Notice that the above examples require the use of the hyphen. However, people leave hyphens and commas out in most cases nowadays, even though it is grammatically incorrect. A practical MT system has to be able to recognize such deviations from orthodox grammar, interpret them, and possibly point them out to the writer for correction.
Now let's look at another example, this time in an exclamational phrase:
What a nice car! (DaAS),
which seems "normal", but all existing programs on the market translate this as:
Qué un carro bonito! ( DaSA)
whereas it should be translated as: Qué carro tan bonito!: (DSDA)
There are hundreds of idiomatic constructions like these in Spanish, as well. ESI does not pretend to have identified them all, but it has actually identified a great number of them, and part of our goal is to discover, identify and solve more and more cases with every new ESI version.
Yet another type of Idiomatic Construction is one that comes from leaving out essential parts of the sentence. The example we presented before is a typical one: Leaving out the pronoun I from the sentence: Hope she is well. Hope you come. Wish to see you soon.
Here is another case where not one but several words are left out:
Mary will be five tomorrow.
Which should be interpreted as: Mary will be five years old tomorrow.

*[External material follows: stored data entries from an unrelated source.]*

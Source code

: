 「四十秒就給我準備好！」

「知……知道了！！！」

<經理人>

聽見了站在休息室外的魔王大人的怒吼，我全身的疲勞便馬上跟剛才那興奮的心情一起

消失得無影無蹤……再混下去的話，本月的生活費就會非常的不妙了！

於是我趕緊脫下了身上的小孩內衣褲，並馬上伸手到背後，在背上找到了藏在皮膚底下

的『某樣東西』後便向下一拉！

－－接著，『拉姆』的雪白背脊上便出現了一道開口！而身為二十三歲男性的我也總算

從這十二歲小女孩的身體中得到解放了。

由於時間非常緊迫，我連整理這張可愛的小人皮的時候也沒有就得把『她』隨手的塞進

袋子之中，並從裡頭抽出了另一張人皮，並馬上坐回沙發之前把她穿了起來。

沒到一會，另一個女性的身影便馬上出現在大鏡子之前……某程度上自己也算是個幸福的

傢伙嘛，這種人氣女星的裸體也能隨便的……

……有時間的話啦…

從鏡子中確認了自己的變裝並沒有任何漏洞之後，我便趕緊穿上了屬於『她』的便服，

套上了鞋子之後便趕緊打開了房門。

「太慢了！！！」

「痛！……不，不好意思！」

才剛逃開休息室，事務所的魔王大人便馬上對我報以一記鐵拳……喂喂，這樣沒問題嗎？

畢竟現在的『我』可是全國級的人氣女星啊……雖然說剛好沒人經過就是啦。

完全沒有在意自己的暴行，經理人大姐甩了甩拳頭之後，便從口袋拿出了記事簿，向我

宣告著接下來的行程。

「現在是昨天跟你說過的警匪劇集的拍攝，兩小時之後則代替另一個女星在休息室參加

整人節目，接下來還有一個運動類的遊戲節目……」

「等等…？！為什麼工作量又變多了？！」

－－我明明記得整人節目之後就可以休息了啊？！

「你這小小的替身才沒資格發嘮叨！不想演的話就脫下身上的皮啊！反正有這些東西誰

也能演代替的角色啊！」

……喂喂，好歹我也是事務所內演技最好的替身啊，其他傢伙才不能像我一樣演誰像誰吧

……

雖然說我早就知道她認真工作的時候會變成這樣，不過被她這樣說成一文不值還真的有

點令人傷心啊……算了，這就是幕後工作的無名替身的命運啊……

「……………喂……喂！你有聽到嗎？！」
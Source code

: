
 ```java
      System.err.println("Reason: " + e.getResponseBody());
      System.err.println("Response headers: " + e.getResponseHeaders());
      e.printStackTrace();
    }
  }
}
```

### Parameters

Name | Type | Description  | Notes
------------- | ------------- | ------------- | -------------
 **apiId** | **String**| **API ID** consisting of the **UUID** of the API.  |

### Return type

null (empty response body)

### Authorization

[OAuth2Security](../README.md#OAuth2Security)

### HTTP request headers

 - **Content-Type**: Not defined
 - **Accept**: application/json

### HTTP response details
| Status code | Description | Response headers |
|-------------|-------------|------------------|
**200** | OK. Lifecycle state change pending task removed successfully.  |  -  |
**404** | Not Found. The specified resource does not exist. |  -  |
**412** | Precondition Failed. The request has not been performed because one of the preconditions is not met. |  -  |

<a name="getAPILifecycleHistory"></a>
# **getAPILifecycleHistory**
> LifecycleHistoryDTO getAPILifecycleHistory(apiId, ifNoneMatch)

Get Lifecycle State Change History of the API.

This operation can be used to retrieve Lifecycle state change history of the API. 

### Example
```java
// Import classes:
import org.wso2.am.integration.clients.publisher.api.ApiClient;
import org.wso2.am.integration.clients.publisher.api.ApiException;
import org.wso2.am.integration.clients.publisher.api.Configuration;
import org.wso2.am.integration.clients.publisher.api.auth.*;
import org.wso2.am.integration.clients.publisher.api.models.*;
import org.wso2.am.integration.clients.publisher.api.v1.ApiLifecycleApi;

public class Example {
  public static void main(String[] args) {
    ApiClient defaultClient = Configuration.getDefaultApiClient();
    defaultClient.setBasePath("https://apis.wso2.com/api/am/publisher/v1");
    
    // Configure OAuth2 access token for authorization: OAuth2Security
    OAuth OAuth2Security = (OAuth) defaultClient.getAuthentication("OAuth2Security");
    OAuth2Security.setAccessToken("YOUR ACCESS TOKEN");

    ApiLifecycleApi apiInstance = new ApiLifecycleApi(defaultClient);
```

As expected this, as well as hundreds of other idiomatic constructions, is not handled by any MT system. ESI, in most cases (but not all), interprets them correctly.
5) Idiomatic Expressions
There are thousands of idiomatic phrases in English, and the only way to account for them is by their inclusion into the database, since they do not follow any generalized pattern or rule. The same is true of Idiomatic Constructions.
An Idiomatic Expression is like a chemical compound: The final aggregate does not share the properties of any of its constituents but rather has its own unique properties.
After checking for Idiomatic Constructions and hyphenated clusters, ESI goes on to the next stage and identifies all possible Idiomatic Expressions contained in the sentence. This is done in close consultation with the Dictionary, which contains approximately 125,000 expressions as entries, with their corresponding equivalencies in the other language, for a total of 250,000 entries. This is by far the largest collection of idiomatic expressions and clusters in computer-dictionary form existing to date.
However, we must note that idiomatic expressions or set-phrases cannot and should not be taken at face value whenever they appear in the text and the dictionary. A Parsing System is necessary. Word clusters have a grammar of their own, and special cluster-grammar rules have to be implemented in order to make a sensible interpretation of either English or Spanish texts.
Consider the set-phrase:
Enough of it! = ¡Basta ya! (Enough is enough!)
If we say: "We had enough of it", the idiomatic sense outlined above is totally out of context and the dictionary entry should be rejected, making instead a literal translation. Otherwise it would be translated into Spanish as: We had enough is enough! ESI is capable of making such distinctions and the translation "basta ya" is not picked up by the Idiomatic Parser.
Or, consider these two other examples involving nouns:
a) The system controls = Los mandos del sistema (the control panel)
b) The system controls our economy= El sistema controla nuestra economía
In this case, "system controls" exists as an entry in ESI's dictionary, but it had to be rejected from the selection because it is out of context.
Perhaps these are rare instances of word clusters being rejected. However, with adverbs, verbs and adjectives the probability of an out-of-context idiomatic expression is fairly common. These exceptions will multiply as ESI's database adds more and more idiomatic entries.
With verbs, the selection of idiomatic expressions taken from existing entries in the dictionary is a very large and complicated process. In fact, it is the single largest section in the whole program, and it includes hundreds of different rules which take into account transitivity, reflexiveness, semantic attributes and the verb's virtual environment.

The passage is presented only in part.